Last weekend, the Wall Street Journal featured an article on trends in men’s wear. At the bottom of the page they illustrated 5 “quality slickers” ranging in price from $375 to $2,695 for an “Oversized Weatherproof Parka” by Burberry, presumably, at that price you would be “proofed” for any weather condition imaginable. Today the weather here is rain mixed with a bit of snow. We do get some snow in Santa Fe, the remarkable part is there is rain!!! We consider rain a blessing and it is greeted with great joy by everyone except tourists. So the topic today is RAINCOATS.
The idea of waterproofing fabric to make clothing and protective wrappings is an old one. Some say native Amazonians used the milky sap from rubber trees. Europeans tried waterproofing fabric through the early 1800’s. G. Fox & Co of London is credited with the manufacture of the first raincoat in 1821.Raincoats are made water resistant or repellent by treating the fabric with chemicals or compounds. While early fabrics were treated with rubber this did not produce the most satisfactory garment: hot, in summer and stiff and brittle in winter.

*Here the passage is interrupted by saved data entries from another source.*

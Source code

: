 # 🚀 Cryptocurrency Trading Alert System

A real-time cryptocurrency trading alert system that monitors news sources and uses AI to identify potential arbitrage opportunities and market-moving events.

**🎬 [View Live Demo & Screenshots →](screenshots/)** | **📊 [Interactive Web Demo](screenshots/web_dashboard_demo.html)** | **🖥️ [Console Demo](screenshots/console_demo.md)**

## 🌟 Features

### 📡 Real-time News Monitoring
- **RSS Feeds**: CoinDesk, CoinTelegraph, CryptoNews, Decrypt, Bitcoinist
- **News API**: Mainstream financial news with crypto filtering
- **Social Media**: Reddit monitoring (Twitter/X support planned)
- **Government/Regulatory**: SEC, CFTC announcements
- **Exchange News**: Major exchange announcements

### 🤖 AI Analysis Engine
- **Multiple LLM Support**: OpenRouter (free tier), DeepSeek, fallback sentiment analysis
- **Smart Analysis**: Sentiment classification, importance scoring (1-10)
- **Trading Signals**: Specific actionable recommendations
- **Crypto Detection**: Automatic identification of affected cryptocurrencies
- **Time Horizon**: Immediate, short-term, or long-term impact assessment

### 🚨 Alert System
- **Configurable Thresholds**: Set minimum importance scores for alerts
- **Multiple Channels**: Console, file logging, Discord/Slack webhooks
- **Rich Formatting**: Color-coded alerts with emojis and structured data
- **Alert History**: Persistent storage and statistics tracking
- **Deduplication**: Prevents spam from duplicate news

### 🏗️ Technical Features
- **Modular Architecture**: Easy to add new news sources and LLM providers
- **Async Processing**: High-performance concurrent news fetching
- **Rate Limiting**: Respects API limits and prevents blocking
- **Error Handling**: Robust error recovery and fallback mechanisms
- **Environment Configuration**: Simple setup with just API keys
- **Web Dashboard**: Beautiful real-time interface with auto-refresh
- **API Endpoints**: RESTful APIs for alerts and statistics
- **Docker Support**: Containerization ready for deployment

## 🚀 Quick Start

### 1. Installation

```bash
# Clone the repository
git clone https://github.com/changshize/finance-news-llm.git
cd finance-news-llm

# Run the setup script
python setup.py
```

Macintosh, a chemist and manufacture of chemicals in Scotland patented a process for making suitable fabric for rain wear by combining rubber with the fabric in 1823 and production began in 1824. In Great Britain, even today, these garments are called Macintoshes or Macs. In1849 a process called calendaring was being used in America, which involved passing the fabric through heated rollers under pressure. This Macintosh fabric was waterproof, but also more pliable.
For the British military in WWI, Thomas Burberry created the Trench Coat, which became a classic. Brown, khaki or black, it had ten buttons, was double breasted with raglan sleeves and cuff straps. And was worn belted. Picture this: a handsome, well-built man stands on a bridge in a European city. It is drizzling with rain and he wears a trench coat with the collar turned up, his hands in the pockets. SPY!!
Today there are many waterproofing materials; their use is determined by the type of fabric: cotton, wool, nylon or other synthetics used to create the garment. Raincoats come in many styles, and in great designs and colors. Especially sweet, I think, are the vinyl raincoats made for children, often with matching rain boots.